[Collected data]
★ ★ ★ ★

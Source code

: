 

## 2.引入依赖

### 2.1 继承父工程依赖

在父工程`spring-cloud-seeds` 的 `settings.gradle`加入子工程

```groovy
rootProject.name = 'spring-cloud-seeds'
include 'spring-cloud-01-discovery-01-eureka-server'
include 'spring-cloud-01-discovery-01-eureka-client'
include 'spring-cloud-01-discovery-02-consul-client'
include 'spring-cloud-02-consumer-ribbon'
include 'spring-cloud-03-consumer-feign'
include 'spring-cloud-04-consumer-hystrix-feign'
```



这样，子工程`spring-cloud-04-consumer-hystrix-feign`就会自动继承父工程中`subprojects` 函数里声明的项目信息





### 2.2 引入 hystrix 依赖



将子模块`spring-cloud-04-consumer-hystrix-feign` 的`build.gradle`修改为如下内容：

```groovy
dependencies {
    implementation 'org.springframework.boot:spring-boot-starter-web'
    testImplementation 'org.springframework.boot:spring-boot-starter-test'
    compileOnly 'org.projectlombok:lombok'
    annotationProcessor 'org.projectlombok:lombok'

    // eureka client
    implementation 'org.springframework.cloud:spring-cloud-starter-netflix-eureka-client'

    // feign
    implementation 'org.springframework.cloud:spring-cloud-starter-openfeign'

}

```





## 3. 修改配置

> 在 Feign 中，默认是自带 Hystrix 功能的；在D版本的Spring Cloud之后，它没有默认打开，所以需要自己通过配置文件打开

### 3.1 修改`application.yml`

★ ★ ★ ★

Copy out every record above exactly as written.

● Reply:
Source code

: 

## 2.引入依赖

### 2.1 继承父工程依赖

在父工程`spring-cloud-seeds` 的 `settings.gradle`加入子工程

```groovy
rootProject.name = 'spring-cloud-seeds'
include 'spring-cloud-01-discovery-01-eureka-server'
include 'spring-cloud-01-discovery-01-eureka-client'
include 'spring-cloud-01-discovery-02-consul-client'
include 'spring-cloud-02-consumer-ribbon'
include 'spring-cloud-03-consumer-feign'
include 'spring-cloud-04-consumer-hystrix-feign'
```



这样，子工程`spring-cloud-04-consumer-hystrix-feign`就会自动继承父工程中`subprojects` 函数里声明的项目信息





### 2.2 引入 hystrix 依赖



将子模块`spring-cloud-04-consumer-hystrix-feign` 的`build.gradle`修改为如下内容：

```groovy
dependencies {
    implementation 'org.springframework.boot:spring-boot-starter-web'
    testImplementation 'org.springframework.boot:spring-boot-starter-test'
    compileOnly 'org.projectlombok:lombok'
    annotationProcessor 'org.projectlombok:lombok'

    // eureka client
    implementation 'org.springframework.cloud:spring-cloud-starter-netflix-eureka-client'

    // feign
    implementation 'org.springframework.cloud:spring-cloud-starter-openfeign'

}

```





## 3. 修改配置

> 在 Feign 中，默认是自带 Hystrix 功能的；在D版本的Spring Cloud之后，它没有默认打开，所以需要自己通过配置文件打开

### 3.1 修改`application.yml`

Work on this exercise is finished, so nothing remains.